There is not an undertone of that at all Writer, and if you have read that into the thread I regret that but feel (politely) that is a projection of your own issues.

The only posts on this thread that are unkind, unsupportive and judgemental have come from a small but vocal minority and we know who they are! However, you have not been the one berated for your choice that would be me!

Reading this thread, I can see numerous posts to you that are kind, that are friendly, that are wise, and I actually think your last paragraph is quite dismissive towards the women who have extended a non judgemental and friendly hand towards you in your distress, though I don't doubt this wasn't your intention.

OP posts:
IrishDad79 · 31/05/2015 14:16

Having an abortion because you don't like the gender of the baby is pretty sick. There's absolutely no justification for that.

GeorgeYeatsAutomaticWriter · 31/05/2015 14:16

No-one should tell any woman (a) how to feel about their abortions and (b) how they should express those feelings. This thread has been really interesting reading, not least that it disrupts the pro-life narrative of guilt, shame and regret. I think's it's a pity that this validation of women's choices is now being shamed in turn.

PiperIsTerrysChoclateOrange · 31/05/2015 14:16

Hope I am ok to write this here or it's the wrong thread.

Dd was meant to be a twin, at the time I was devestated. However I am glad that I did miscarry her twin.

The last 5 years has been difficult for me and I'm glad that another child wasn't thrown into that mix.

bobajob · 31/05/2015 14:18

Having an abortion because you don't like the gender is no different in practical terms to having an abortion because you don't like the father, or because you are 13, or because the foetus is disabled.

Writer - people are sharing their own experience, not judging anyone else.

Meerka · 31/05/2015 14:21

Been reading this thread with interest and writer in the gentlest possible way I don't see any judgement either. I see that there is generally a great acceptance that there's a huge range of feelings around a termination.

Writerwannabe83 · 31/05/2015 14:27

I know people have been kind five and I appreciate that.

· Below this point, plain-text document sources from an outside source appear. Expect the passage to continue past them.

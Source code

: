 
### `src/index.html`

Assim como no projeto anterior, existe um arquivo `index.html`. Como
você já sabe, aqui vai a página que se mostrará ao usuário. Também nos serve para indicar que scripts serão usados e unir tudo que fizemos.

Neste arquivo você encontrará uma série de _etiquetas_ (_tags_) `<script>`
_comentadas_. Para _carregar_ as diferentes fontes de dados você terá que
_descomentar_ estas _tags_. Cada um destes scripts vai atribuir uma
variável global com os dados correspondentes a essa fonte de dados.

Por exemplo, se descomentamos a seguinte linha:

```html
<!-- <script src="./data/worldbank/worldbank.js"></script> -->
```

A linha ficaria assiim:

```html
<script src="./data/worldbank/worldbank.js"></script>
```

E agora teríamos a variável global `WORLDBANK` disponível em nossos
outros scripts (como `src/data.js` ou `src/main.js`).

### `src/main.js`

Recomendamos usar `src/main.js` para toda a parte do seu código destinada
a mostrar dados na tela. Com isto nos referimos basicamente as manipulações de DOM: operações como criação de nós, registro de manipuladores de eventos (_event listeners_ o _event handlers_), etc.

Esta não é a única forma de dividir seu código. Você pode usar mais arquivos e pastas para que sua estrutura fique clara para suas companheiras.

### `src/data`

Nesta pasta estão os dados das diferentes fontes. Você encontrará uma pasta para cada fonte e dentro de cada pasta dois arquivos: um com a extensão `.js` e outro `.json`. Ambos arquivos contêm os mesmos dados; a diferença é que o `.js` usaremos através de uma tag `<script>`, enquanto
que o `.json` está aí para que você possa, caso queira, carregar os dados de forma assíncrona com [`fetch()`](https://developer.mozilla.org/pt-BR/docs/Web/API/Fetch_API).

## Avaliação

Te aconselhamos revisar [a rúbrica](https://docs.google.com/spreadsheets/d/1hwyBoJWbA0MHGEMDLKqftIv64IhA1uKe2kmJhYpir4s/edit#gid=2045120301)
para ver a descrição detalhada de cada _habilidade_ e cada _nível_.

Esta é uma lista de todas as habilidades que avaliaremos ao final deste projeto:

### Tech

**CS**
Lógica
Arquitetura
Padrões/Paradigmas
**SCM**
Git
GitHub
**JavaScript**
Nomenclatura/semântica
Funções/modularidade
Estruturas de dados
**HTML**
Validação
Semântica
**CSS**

I think I will bow out for now though.

This thread is for women to talk about their non-regret abortions so it don't think it's the place for me or the other women who haven't come to terms with our terminations to linger and participate in.

My upset probably is my own projections and in hindsight I probably shouldn't have read/posted in a thread that I knew was probably going to upset me at some point anyway.

Thanks to everyone

fiveacres · 31/05/2015 14:30

The thing is Writer, I'm not surprised it upset you. You didn't really choose it, you were very, very young, other children were horrible to you - it would have affected anyone!

But there is a world of difference in a 16 year old being taken to a procedure she didn't fully understand and a 29 year old suddenly realising in the middle of the Co Op that she'd been a twat and didn't actually want to have another baby with an abusive bully.